Hadas Ziso: novel robots for neurosurgery

Hadas Ziso

Hadas Ziso is a doctoral student in the Faculty of Mechanical engineering at the Technion and winner of the Levi Eshkol Prize for 2013. “I began my academic path in the Faculty of Biomedical Engineering,” says Ziso, “where I earned my B.Sc. and M.Sc. My research, advised by Prof. Eitan Kimel, examined the treatment of cancerous tumors using ultrasound and microbubbles. I then worked for several years in the medical sector, until my return to the university as a doctoral student, advised by Prof. Moshe Shoham (head of the medical robotics lab) and Prof. Menashe Zaaroor (head of the Department of Neurosurgery at Rambam Medical Center).”

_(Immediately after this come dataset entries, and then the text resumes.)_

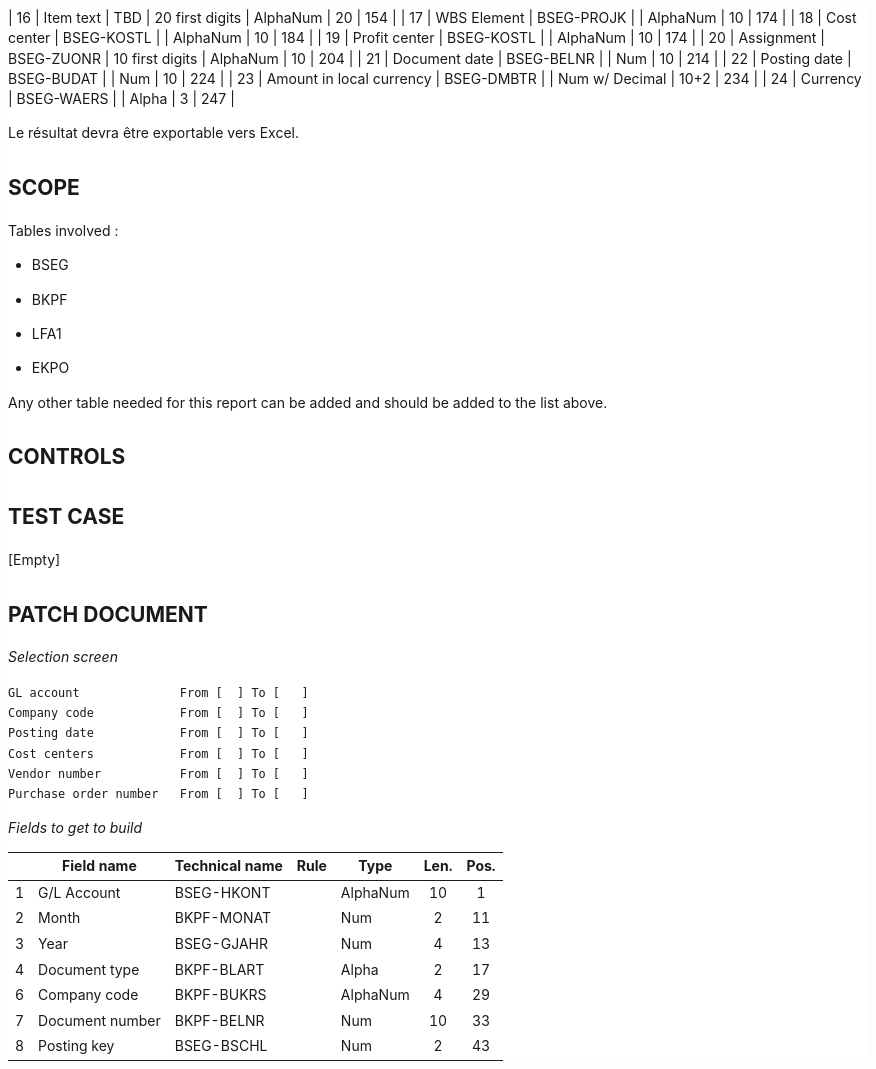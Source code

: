 | 16 | Item text                | TBD                      | 20 first digits                                            | AlphaNum       | 20   | 154  |
| 17 | WBS Element              | BSEG-PROJK               |                                                            | AlphaNum       | 10   | 174  |
| 18 | Cost center              | BSEG-KOSTL               |                                                            | AlphaNum       | 10   | 184  |
| 19 | Profit center            | BSEG-KOSTL               |                                                            | AlphaNum       | 10   | 174  |
| 20 | Assignment               | BSEG-ZUONR               | 10 first digits                                            | AlphaNum       | 10   | 204  |
| 21 | Document date            | BSEG-BELNR               |                                                            | Num            | 10   | 214  |
| 22 | Posting date             | BSEG-BUDAT               |                                                            | Num            | 10   | 224  |
| 23 | Amount in local currency | BSEG-DMBTR               |                                                            | Num w/ Decimal | 10+2 | 234  |
| 24 | Currency                 | BSEG-WAERS               |                                                            | Alpha          | 3    | 247  |

Le résultat devra être exportable vers Excel.

## SCOPE

Tables involved :

- BSEG

- BKPF

- LFA1

- EKPO

Any other table needed for this report can be added and should be added to the list above.

## CONTROLS

## TEST CASE

[Empty]

## PATCH DOCUMENT

_Selection screen_

    GL account              From [  ] To [   ]
    Company code            From [  ] To [   ]
    Posting date            From [  ] To [   ]
    Cost centers            From [  ] To [   ]
    Vendor number           From [  ] To [   ]
    Purchase order number   From [  ] To [   ]

_Fields to get to build_

|    | Field name               | Technical name           | Rule                                                       | Type           | Len. | Pos. |
|:--:|--------------------------|--------------------------|------------------------------------------------------------|----------------|:----:|:----:|
| 1  | G/L Account              | BSEG-HKONT               |                                                            | AlphaNum       | 10   | 1    |
| 2  | Month                    | BKPF-MONAT               |                                                            | Num            | 2    | 11   |
| 3  | Year                     | BSEG-GJAHR               |                                                            | Num            | 4    | 13   |
| 4  | Document type            | BKPF-BLART               |                                                            | Alpha          | 2    | 17   |
| 6  | Company code             | BKPF-BUKRS               |                                                            | AlphaNum       | 4    | 29   |
| 7  | Document number          | BKPF-BELNR               |                                                            | Num            | 10   | 33   |
| 8  | Posting key              | BSEG-BSCHL               |                                                            | Num            | 2    | 43   |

“My research involves the development of a novel robot for minimally invasive neurosurgery. This robotic system is unique for several reasons: first, the treatment will be executed automatically, under the supervision of the surgeon, according to a treatment plan based on CT/MRI scans and combined with real-time detection of the cancerous tissue. Second, the robotic system will conduct the surgery via a ~4 mm keyhole in the skull and will be able to treat tumors up to 6 cm in diameter.

The robot is equipped with a mechanism of a rigid external needle and a semi-flexible inner needle that gives the system three-dimensional freedom of movement. The external needle moves vertically and rotates, while the inner needle moves laterally. One of the main technological challenges of this project, apart from the miniaturization of the detection and therapeutic tools, is the development of a needle mechanism that can turn a sharp corner. The inner needle will have to endure a 90-degree curvature in the opening of the external needle, and still be strong enough to bear lateral loads. It must be straight upon exit, in order to accurately move the attached detection and therapeutic tools to the planned destination. A few mechanisms that met these requirements were investigated, including thin-wall tube buckling, magnetic bead chain, Nitinol wire and a tensegrity mast.

The two diagnostic and therapeutic methods that meet the system specifications, both clinically and mechanically, and are currently under evaluation are: tumor detection using 5-ALA fluorescence spectroscopy or electrical impedance measurements; and the tumor will be treated with Laser ablation or high-frequency RF ablation, in which radio wave energy vaporizes the tissue. The various detection techniques will be evaluated in clinical trials in-vitro and the therapies will be evaluated in pre-clinical trials.”